Records from a collection
● ● ●

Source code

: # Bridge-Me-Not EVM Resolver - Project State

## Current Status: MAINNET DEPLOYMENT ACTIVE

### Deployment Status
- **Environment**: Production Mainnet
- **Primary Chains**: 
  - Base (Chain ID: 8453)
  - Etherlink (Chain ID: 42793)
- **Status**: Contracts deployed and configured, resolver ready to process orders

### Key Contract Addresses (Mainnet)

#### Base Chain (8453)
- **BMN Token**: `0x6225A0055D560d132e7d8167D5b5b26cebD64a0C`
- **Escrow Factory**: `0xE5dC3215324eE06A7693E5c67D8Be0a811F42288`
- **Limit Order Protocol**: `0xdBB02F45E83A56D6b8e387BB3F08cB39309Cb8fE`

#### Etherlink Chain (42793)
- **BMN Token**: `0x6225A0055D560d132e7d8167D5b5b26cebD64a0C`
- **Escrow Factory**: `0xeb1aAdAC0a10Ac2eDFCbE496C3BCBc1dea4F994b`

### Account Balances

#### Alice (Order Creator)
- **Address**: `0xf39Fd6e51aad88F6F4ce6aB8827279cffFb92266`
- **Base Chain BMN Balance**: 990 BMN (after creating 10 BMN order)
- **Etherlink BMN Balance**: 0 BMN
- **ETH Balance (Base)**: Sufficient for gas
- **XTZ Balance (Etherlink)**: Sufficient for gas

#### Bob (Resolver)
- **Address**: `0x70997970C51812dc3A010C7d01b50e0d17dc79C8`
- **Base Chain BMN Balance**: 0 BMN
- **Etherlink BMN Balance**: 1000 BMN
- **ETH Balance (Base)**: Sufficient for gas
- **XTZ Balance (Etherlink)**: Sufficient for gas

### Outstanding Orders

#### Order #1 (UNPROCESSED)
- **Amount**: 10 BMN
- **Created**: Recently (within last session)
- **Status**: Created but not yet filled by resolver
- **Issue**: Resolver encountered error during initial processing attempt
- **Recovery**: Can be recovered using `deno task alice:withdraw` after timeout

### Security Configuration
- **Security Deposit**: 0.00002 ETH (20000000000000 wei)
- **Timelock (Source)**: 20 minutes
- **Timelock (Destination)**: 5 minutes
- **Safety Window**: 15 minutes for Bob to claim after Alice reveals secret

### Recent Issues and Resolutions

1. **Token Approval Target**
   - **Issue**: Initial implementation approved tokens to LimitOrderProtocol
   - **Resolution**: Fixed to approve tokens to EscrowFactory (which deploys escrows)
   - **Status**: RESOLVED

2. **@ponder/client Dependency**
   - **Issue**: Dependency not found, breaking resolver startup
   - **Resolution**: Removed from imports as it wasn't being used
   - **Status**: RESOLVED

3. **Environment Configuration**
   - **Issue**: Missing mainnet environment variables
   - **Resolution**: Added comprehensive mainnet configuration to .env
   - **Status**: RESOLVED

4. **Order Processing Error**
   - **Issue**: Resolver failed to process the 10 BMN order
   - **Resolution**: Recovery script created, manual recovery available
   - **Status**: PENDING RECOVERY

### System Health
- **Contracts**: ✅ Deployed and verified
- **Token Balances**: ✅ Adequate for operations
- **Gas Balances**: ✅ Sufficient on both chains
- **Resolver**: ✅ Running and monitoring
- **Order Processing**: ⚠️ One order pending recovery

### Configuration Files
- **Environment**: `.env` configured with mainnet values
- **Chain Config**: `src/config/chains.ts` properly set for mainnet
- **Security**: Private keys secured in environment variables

● ● ●

What is expected
The line with "- **Etherlink BMN Balance**: 1000 BMN" marks the end; reproduce exactly every line from the start of the entries up to it, that line included.

Exercise answer
Source code

: # Bridge-Me-Not EVM Resolver - Project State

## Current Status: MAINNET DEPLOYMENT ACTIVE

### Deployment Status
- **Environment**: Production Mainnet
- **Primary Chains**: 
  - Base (Chain ID: 8453)
  - Etherlink (Chain ID: 42793)
- **Status**: Contracts deployed and configured, resolver ready to process orders

### Key Contract Addresses (Mainnet)

#### Base Chain (8453)
- **BMN Token**: `0x6225A0055D560d132e7d8167D5b5b26cebD64a0C`
- **Escrow Factory**: `0xE5dC3215324eE06A7693E5c67D8Be0a811F42288`
- **Limit Order Protocol**: `0xdBB02F45E83A56D6b8e387BB3F08cB39309Cb8fE`

#### Etherlink Chain (42793)
- **BMN Token**: `0x6225A0055D560d132e7d8167D5b5b26cebD64a0C`
- **Escrow Factory**: `0xeb1aAdAC0a10Ac2eDFCbE496C3BCBc1dea4F994b`

### Account Balances

#### Alice (Order Creator)
- **Address**: `0xf39Fd6e51aad88F6F4ce6aB8827279cffFb92266`
- **Base Chain BMN Balance**: 990 BMN (after creating 10 BMN order)
- **Etherlink BMN Balance**: 0 BMN
- **ETH Balance (Base)**: Sufficient for gas
- **XTZ Balance (Etherlink)**: Sufficient for gas

#### Bob (Resolver)
- **Address**: `0x70997970C51812dc3A010C7d01b50e0d17dc79C8`
- **Base Chain BMN Balance**: 0 BMN
- **Etherlink BMN Balance**: 1000 BMN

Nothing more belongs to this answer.